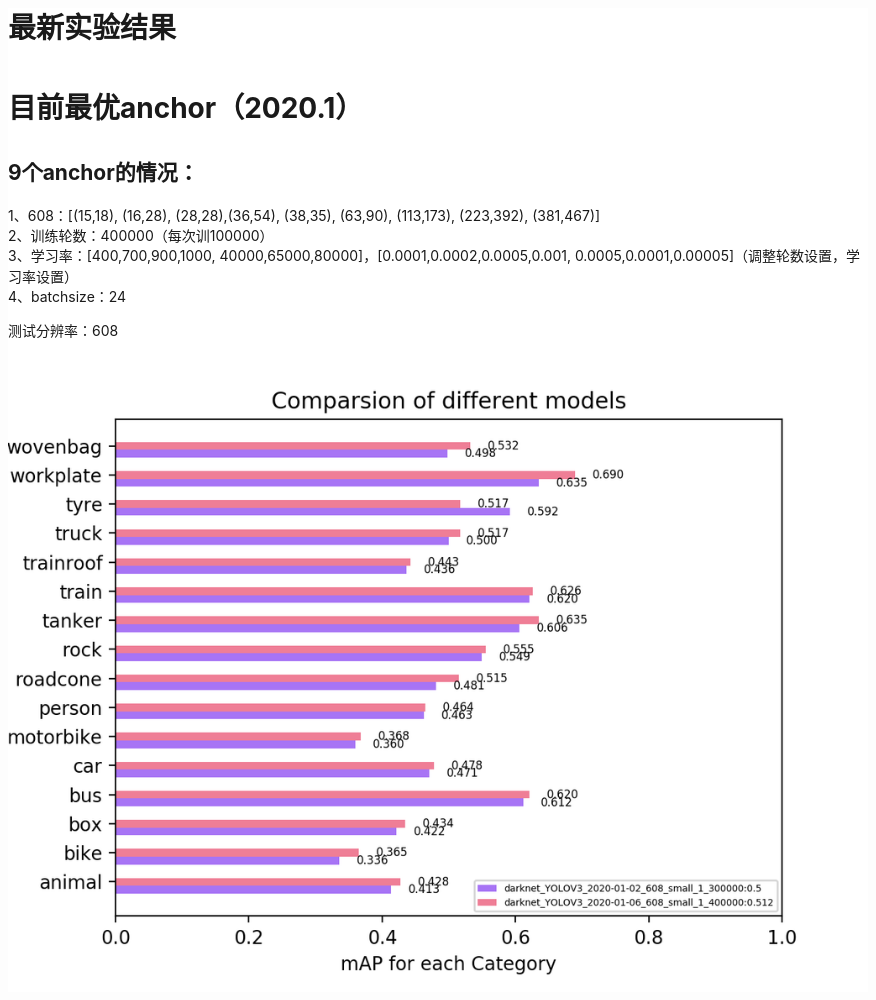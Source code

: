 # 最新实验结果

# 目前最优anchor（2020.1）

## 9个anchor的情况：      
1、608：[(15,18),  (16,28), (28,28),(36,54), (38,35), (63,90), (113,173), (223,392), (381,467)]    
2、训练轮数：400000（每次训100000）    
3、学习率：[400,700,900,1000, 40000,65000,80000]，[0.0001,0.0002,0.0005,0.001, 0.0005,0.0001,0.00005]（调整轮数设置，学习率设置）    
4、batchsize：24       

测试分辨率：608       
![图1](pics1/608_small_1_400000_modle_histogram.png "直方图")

━━━━━━━━━━━━━━━━

What you need to do: Retype exactly the lines from the one containing "(113,173), (223,392), (381,467)]" through the last line of the records above, including both.

Output for this exercise:
1、608：[(15,18),  (16,28), (28,28),(36,54), (38,35), (63,90), (113,173), (223,392), (381,467)]    
2、训练轮数：400000（每次训100000）    
3、学习率：[400,700,900,1000, 40000,65000,80000]，[0.0001,0.0002,0.0005,0.001, 0.0005,0.0001,0.00005]（调整轮数设置，学习率设置）    
4、batchsize：24       

测试分辨率：608       
![图1](pics1/608_small_1_400000_modle_histogram.png "直方图")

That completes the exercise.